The Old Idaho Penitentiary, 2445 Old Penitentiary Rd, Boise, ID, +1 (208) 334-2844
The picturesque State Capitol sits in the center of the city and is one of the most famous structures in Idaho. The building is called the ‘A Capitol of Light’ and is over 100 years old. The history is not the only interesting thing about this building though; many of the state’s politicians and debate chambers are found here for those interested in politics. One can also enjoy a walk in the gardens and grounds around the building. Guided tours are offered throughout the day, but reservations must be made at least two weeks in advance.
Idaho State Capitol Building, 700 W Jefferson St, Boise, ID, +1 (208) 334-2475
The Anne Frank Human Rights Memorial is a small park found near the Boise River. Within the park, there are different exhibits that are each thought-provoking in their own way and strive to invoke Anne Frank’s spirit of humanity. There is a wall of quotes that holds sayings and quotes from inspiring people throughout history, as well as an exhibit documenting the Universal Declaration of Human Rights that was created by the UN in 1948. The park also includes many sculptures dedicated to the story of Anne Frank, from a life-like sculpture found in the middle of the park to a stone bookcase covered in Anne Frank quotes.
The Anne Frank Human Rights Memorial, 770 S 8th St, Boise, ID, +1 (208) 384-4422
The Albertsons Stadium is home to the Boise State University Bronco team.
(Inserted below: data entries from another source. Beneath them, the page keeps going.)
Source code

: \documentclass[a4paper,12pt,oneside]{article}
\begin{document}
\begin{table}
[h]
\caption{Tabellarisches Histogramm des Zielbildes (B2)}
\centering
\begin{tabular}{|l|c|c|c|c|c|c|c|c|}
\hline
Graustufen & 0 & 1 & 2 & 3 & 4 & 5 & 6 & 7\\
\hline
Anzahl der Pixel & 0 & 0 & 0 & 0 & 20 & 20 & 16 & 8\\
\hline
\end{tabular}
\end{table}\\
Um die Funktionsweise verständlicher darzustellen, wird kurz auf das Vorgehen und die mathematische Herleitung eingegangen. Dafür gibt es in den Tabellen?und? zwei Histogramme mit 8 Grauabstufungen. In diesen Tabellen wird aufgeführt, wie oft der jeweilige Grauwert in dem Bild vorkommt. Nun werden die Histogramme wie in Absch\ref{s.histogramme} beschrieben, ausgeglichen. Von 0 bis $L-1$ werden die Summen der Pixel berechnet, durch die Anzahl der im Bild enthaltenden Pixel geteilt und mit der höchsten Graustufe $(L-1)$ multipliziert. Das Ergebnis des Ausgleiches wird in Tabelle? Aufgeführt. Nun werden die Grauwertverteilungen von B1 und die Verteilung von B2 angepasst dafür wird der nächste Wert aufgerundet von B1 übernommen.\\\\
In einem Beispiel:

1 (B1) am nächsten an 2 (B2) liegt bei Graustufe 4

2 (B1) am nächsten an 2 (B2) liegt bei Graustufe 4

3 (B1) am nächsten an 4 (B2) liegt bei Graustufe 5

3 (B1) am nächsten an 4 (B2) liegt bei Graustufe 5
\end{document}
The stadium can seat nearly 36,000 people and is known for it’s iconic blue turf. People from all over Idaho come to the stadium to watch Bronco games and get rowdy with thousands of other fans. Visitors can still enjoy the stadium when it isn’t football season with tours and a Hall of Fame walk. So, buy some Bronco gear at the gift shop and enjoy a lively game of football.
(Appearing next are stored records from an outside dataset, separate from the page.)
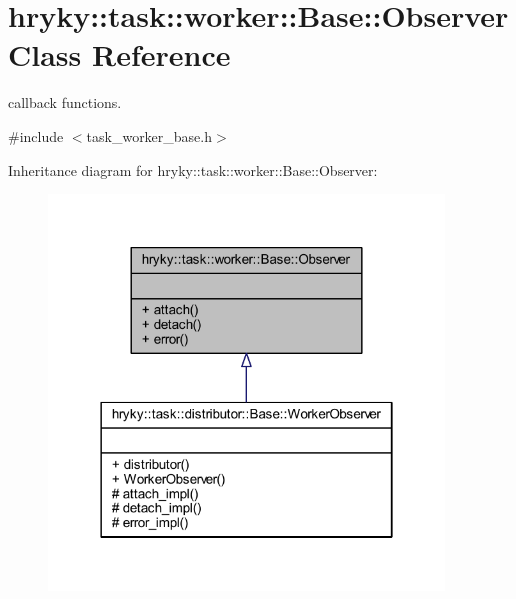 \hypertarget{classhryky_1_1task_1_1worker_1_1_base_1_1_observer}{\section{hryky\-:\-:task\-:\-:worker\-:\-:Base\-:\-:Observer Class Reference}
\label{classhryky_1_1task_1_1worker_1_1_base_1_1_observer}
}


callback functions.  




{\ttfamily \#include $<$task\-\_\-worker\-\_\-base.\-h$>$}



Inheritance diagram for hryky\-:\-:task\-:\-:worker\-:\-:Base\-:\-:Observer\-:\nopagebreak
\begin{figure}[H]
\begin{center}
\leavevmode
\includegraphics[width=298pt]{classhryky_1_1task_1_1worker_1_1_base_1_1_observer__inherit__graph}
\end{center}
\end{figure}
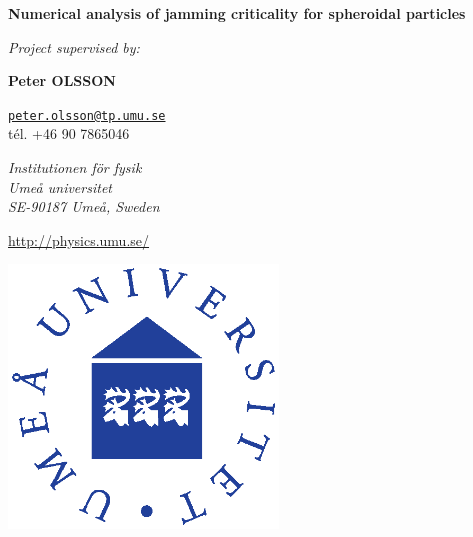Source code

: \documentclass[class=report, float=false, crop=false]{standalone}
\begin{document}
\begin{center}



\vspace{1.5cm}

\textbf{\huge Numerical analysis of jamming criticality for spheroidal particles}



\vspace{2cm}

\parbox{15cm}{

\begin{center}

{\it \small Project supervised by:}

\vspace{0.4cm}

\begin{minipage}{0.3\textwidth}
\centering

{\bf Peter OLSSON}

\href{mailto:peter.olsson@tp.umu.se}{\tt peter.olsson@tp.umu.se} \\ tél. +46 90 7865046


{\it Institutionen för fysik \\ Umeå universitet \\ SE-90187 Umeå, Sweden}

\url{http://physics.umu.se/}

\end{minipage}

\end{center}
} %

\vspace{0.5cm}

\includegraphics[height=7cm]{Umea_University.eps}

\end{center}

\vfill
\newpage
\end{document}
The Peregrine Fund has been rescuing and rehabilitating endangered birds of prey since 1970. 14 years later, they built the World Center for Birds of Prey as a headquarters for their mission and have been collecting and preserving dozens of breeds of birds ever since. One can either roam the grounds and see the birds in their natural habitat or visit the The Velma Morrison Interpretive Center, which is an interactive educational center with plenty of information about the Peregrine Fund and the birds that they have rescued.
World Center for Birds of Prey, 5668 W Flying Hawk Ln, Boise, ID, +1 (208) 362-8687
St. Johns Cathedral has an interesting history within Boise. Built in 1876, it was the second Catholic church to be built in Boise (the first one burnt down in 1870). The cathedral has beautiful stained glass windows which show the Adoration of the Magi and pictures of St. Alphonsus and St. Theresa, as well as other depictions. There is a beautiful and historic organ that encompasses the whole mezzanine area and the church bells can be heard right around the city.
St. Johns Cathedral, 775 N 8th St, Boise, ID, +1 (208) 342-3511
The Idaho Botanical Gardens are another beautiful outdoor activity for both locals and visitors. Found near the Idaho Penitentiary, the gardens are full of flowers, plants and trees from all over the world. Opened all year round, the gardens have different seasonal events, including the famous Winter Garden a Glow where they light up the whole garden in Christmas lights. The Idaho Botanical Gardens allow anyone to stop and smell the roses when in this beautiful city.
Idaho Botanical Garden, 2355 Old Penitentiary Rd, Boise, ID, +1 (208) 343-8649
The Egyptian Theater has been a part of the Boise downtown since 1927. Though the building has gone through many changes over the years, it is still structured after King Tut’s tomb and other Egyptian aesthetics. Stepping into the theater makes customers feel like they are traveling back into Old Hollywood, with plush red carpets and art deco design all around. The movie theater usually plays classic movies, but is also the home of the Idaho Opera if you’re in search of something a tad more cultured.